The judges claim that so long as this is not the primary aim of the mass surveillance, it is to be considered acceptable—as if MI5 would admit that its motives were not honourable!
One has only to imagine how the learned judges would respond to any other defendants in the dock who justified their actions in the same way as MI5, highlighting their total disregard for the rights of the millions of people being spied on, with their data harvested and kept illegally.
One explanation for the admission by MI5 that it is acting outside the provisions of the IPA is that it is providing itself with an insurance policy against any future leaks. The ruling effectively allows it to brush off its illegal behaviour as a temporary problem that was recognised and fixed. Meanwhile, the court can play its prearranged role, publicly telling MI5 to mind its behaviour while allowing it to carry on without so much as a slap on the wrist.

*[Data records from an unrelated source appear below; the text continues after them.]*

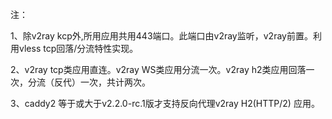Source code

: 注：

1、除v2ray kcp外,所用应用共用443端口。此端口由v2ray监听，v2ray前置。利用vless tcp回落/分流特性实现。

2、v2ray tcp类应用直连。v2ray WS类应用分流一次。v2ray h2类应用回落一次，分流（反代）一次，共计两次。

3、caddy2 等于或大于v2.2.0-rc.1版才支持反向代理v2ray H2(HTTP/2) 应用。
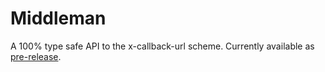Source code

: # Middleman
A 100% type safe API to the x-callback-url scheme. Currently available as [pre-release](https://github.com/ValentinWalter/Middleman/tree/pre-release).
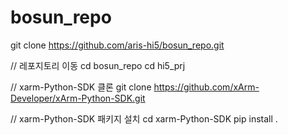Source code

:# bosun_repo
git clone https://github.com/aris-hi5/bosun_repo.git

// 레포지토리 이동
cd bosun_repo 
cd hi5_prj

// xarm-Python-SDK 클론
git clone https://github.com/xArm-Developer/xArm-Python-SDK.git

// xarm-Python-SDK 패키지 설치
cd xarm-Python-SDK
pip install .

The ruling declared, “We should stress that we do not under-estimate the seriousness of the matters which have been raised on behalf of the claimant as a result of the recent disclosure of documents.”
But this was just the preamble to giving MI5 a clean bill of health: “We are not persuaded that the evidence which has now been made available to the court in fact proves that the safeguards created by IPA are insufficient to prevent abuse of the powers under challenge,” the judges state.

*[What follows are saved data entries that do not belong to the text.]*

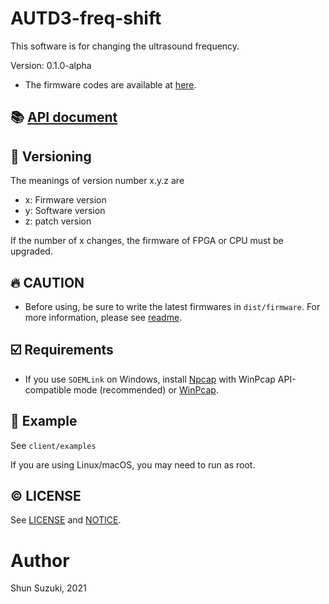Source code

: # AUTD3-freq-shift

This software is for changing the ultrasound frequency.

Version: 0.1.0-alpha

* The firmware codes are available at [here](https://github.com/shinolab/autd3-freq-shift-firmware).

## :books: [API document](https://shinolab.github.io/autd3-freq-shift-software/index.html)

## :memo: Versioning

The meanings of version number x.y.z are
* x: Firmware version
* y: Software version
* z: patch version

If the number of x changes, the firmware of FPGA or CPU must be upgraded.

## :fire: CAUTION

* Before using, be sure to write the latest firmwares in `dist/firmware`. For more information, please see [readme](/dist/firmware/Readme.md).

## :ballot_box_with_check: Requirements

* If you use `SOEMLink` on Windows, install [Npcap](https://nmap.org/npcap/) with WinPcap API-compatible mode (recommended) or [WinPcap](https://www.winpcap.org/).

## :beginner: Example

See `client/examples`

If you are using Linux/macOS, you may need to run as root.

## :copyright: LICENSE

See [LICENSE](./LICENSE) and [NOTICE](./NOTICE).

# Author

Shun Suzuki, 2021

The ruling declares that “now this problem has been ventilated, MI5 appear to be using every endeavour to correct the failings of the past and to secure compliance.”
The surveillance state apparatus is growing ever more massive and at an accelerating rate, with powers that would have made the Stasi in Stalinist East Germany green with envy.
The claim of Conservative Home Secretary Sajid Javid that the breaches of the IPA “do not relate in any way to the manner in which MI5 acquires information in the first instance or the necessity and proportionality of doing so” is a lie.
Not only is MI5 collecting data on millions of people without having any trace of suspicion against them, it is also storing that data in an uncontrolled way. This raises many questions relating to who gets access to the data, whether it is copied, and whether and when it gets deleted.
While it is right to point out the flagrant disregard of European Union (EU) legislation—under which the UK is bound until it exits the bloc—which states that EU citizens have a right to privacy, no confidence should be placed in the institutions of the EU to protect the rights of 500 million people who populate its member states. Although the UK is out in front, as part of the Five Eyes global network in alliance the US, Canada, Australia and New Zealand, when it comes to use of mass surveillance the EU countries are all moving in the same direction.
In a statement replying to the ruling, Liberty said, “We will challenge this judgment in the courts, and keep fighting for a targeted surveillance regime that respects our rights. These bulk surveillance powers allow the state to hoover up the messages, calls and web history of hordes of ordinary people who are not suspected of any wrongdoing.”
Any policy, such as that outlined by Liberty, limited to pressuring the state into retracting its claws flies in the face of all known facts and experience. The High Court ruling shows the extent to which the various institutions are going to expand their powers, not narrow down their use.
The requirement of the ruling elite for mass state surveillance must be understood in the context of preparation for mass repression amid growing class tensions. The High Court ruling testifies to the fear of the ruling elite to the emergence of a mass movement of the working class in opposition to austerity, militarism and war.